In his chapter in “Kokoro” “About
Ancestor-Worship,” Mr. Hearn makes some pertinent
remarks as to the nature of Shinto. “Foremost
among the moral sentiments of Shinto is that of loving
gratitude to the past.” This he attributes
to the fact that “To Japanese thought the dead
are not less real than the living. They take
part in the daily life of the people, sharing the
humblest sorrows and the humblest joys ... and they
are universally thought of as finding pleasure in the
offerings made to them or the honors conferred upon
them.” There is much truth in these statements,
though I by no means share the opinion that in connection
with the Japanese belief in the dead there “have
been evolved moral sentiments wholly unknown to Western
civilization,” or that their “loving gratitude
to the past” is “a sentiment having no
real correspondence in our own emotional life.”

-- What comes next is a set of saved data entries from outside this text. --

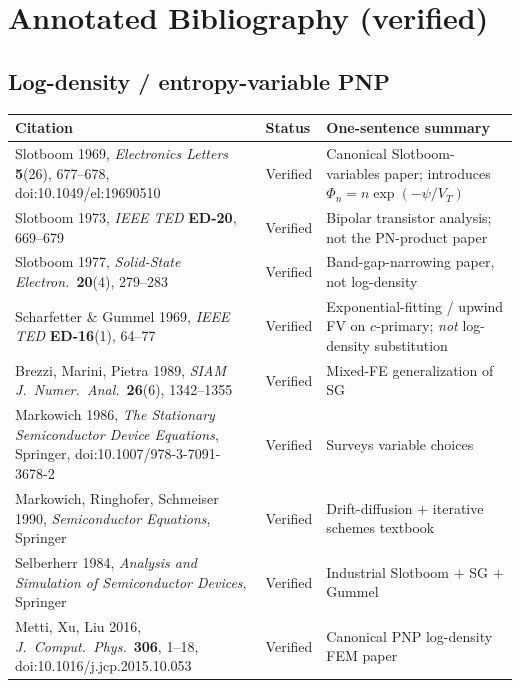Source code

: \documentclass[11pt]{article}
\newcommand{\VT}{V_{T}}
\begin{document}
\section{Annotated Bibliography (verified)}

\subsection{Log-density / entropy-variable PNP}

\begingroup
\small
\setlength{\tabcolsep}{4pt}
\renewcommand{\arraystretch}{1.2}
\begin{longtable}{@{}p{} p{} p{}@{}}
\toprule
\textbf{Citation} & \textbf{Status} & \textbf{One-sentence summary} \\
\midrule
\endhead
Slotboom 1969, \emph{Electronics Letters} \textbf{5}(26), 677--678,
doi:10.1049/el:19690510 &
Verified &
Canonical Slotboom-variables paper; introduces $\Phi_n=n\exp(-\psi/\VT)$ \\
Slotboom 1973, \emph{IEEE TED} \textbf{ED-20}, 669--679 &
Verified &
Bipolar transistor analysis; not the PN-product paper \\
Slotboom 1977, \emph{Solid-State Electron.}\ \textbf{20}(4), 279--283 &
Verified &
Band-gap-narrowing paper, not log-density \\
Scharfetter \& Gummel 1969, \emph{IEEE TED} \textbf{ED-16}(1), 64--77 &
Verified &
Exponential-fitting / upwind FV on $c$-primary; \emph{not} log-density
substitution \\
Brezzi, Marini, Pietra 1989, \emph{SIAM J.~Numer.~Anal.}\ \textbf{26}(6),
1342--1355 &
Verified &
Mixed-FE generalization of SG \\
Markowich 1986, \emph{The Stationary Semiconductor Device Equations}, Springer,
doi:10.1007/978-3-7091-3678-2 &
Verified &
Surveys variable choices \\
Markowich, Ringhofer, Schmeiser 1990, \emph{Semiconductor Equations}, Springer
&
Verified &
Drift-diffusion $+$ iterative schemes textbook \\
Selberherr 1984, \emph{Analysis and Simulation of Semiconductor Devices},
Springer &
Verified &
Industrial Slotboom $+$ SG $+$ Gummel \\
Metti, Xu, Liu 2016, \emph{J.~Comput.~Phys.}\ \textbf{306}, 1--18,
doi:10.1016/j.jcp.2015.10.053 &
Verified &
Canonical PNP log-density FEM paper \\

\end{longtable}
\end{document}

Mr. Hearn may be presumed to be speaking for himself
in these matters; but he certainly does not correctly
represent the thought or the feelings of the circle
of life known to me. The feeling of gratitude
of Western peoples is as real and as strong as that
of the Japanese, though it does not find expression
in the worship of the dead. That the Japanese
are profuse in their expressions of gratitude to the
past and to the powers that be is beyond dispute.

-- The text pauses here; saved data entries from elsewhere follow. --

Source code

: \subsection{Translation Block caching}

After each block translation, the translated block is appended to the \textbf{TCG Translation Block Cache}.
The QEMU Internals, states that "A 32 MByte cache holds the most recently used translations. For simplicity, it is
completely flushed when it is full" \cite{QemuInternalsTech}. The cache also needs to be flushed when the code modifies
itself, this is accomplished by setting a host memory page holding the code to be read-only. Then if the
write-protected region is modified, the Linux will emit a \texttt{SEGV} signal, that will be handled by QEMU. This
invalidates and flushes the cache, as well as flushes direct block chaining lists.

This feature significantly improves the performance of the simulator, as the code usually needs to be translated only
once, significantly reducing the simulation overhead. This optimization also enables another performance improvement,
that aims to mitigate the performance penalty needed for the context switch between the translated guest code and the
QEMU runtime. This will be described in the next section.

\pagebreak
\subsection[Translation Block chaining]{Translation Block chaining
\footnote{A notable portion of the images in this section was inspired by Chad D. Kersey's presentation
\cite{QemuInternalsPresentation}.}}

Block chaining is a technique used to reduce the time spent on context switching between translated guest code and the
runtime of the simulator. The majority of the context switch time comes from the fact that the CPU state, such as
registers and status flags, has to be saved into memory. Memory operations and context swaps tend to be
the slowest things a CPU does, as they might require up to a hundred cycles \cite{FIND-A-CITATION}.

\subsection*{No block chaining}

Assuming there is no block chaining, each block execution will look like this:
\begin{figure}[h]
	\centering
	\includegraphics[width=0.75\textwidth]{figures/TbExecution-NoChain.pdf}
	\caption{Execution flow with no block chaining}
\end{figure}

It crops out in sermons and public speeches, as well
as in the numberless temples to national heroes.
But it is a matter of surprise to
note how often there is apparent ingratitude toward
living benefactors. Some years ago I heard a
conversation between some young men who had enjoyed
special opportunities of travel and of study abroad
by the liberality of American gentlemen.
It appeared that the young men considered
that instead of receiving any special favors, they
were conferring them on their benefactors by allowing
the latter to help such brilliant youth as they, whose
subsequent careers in Japan would preserve to posterity
the names of their benefactors. I have had some
experience in the line of giving assistance to aspiring
students, in certain cases helping them for years;
a few have given evidence of real gratitude; but a
large proportion have seemed singularly deficient
in this grace. It is my impression that relatively
few of the scores of students who have received a
large proportion of their expenses from the mission,
while pursuing their studies, have felt that they
were thereby under any special debt of gratitude.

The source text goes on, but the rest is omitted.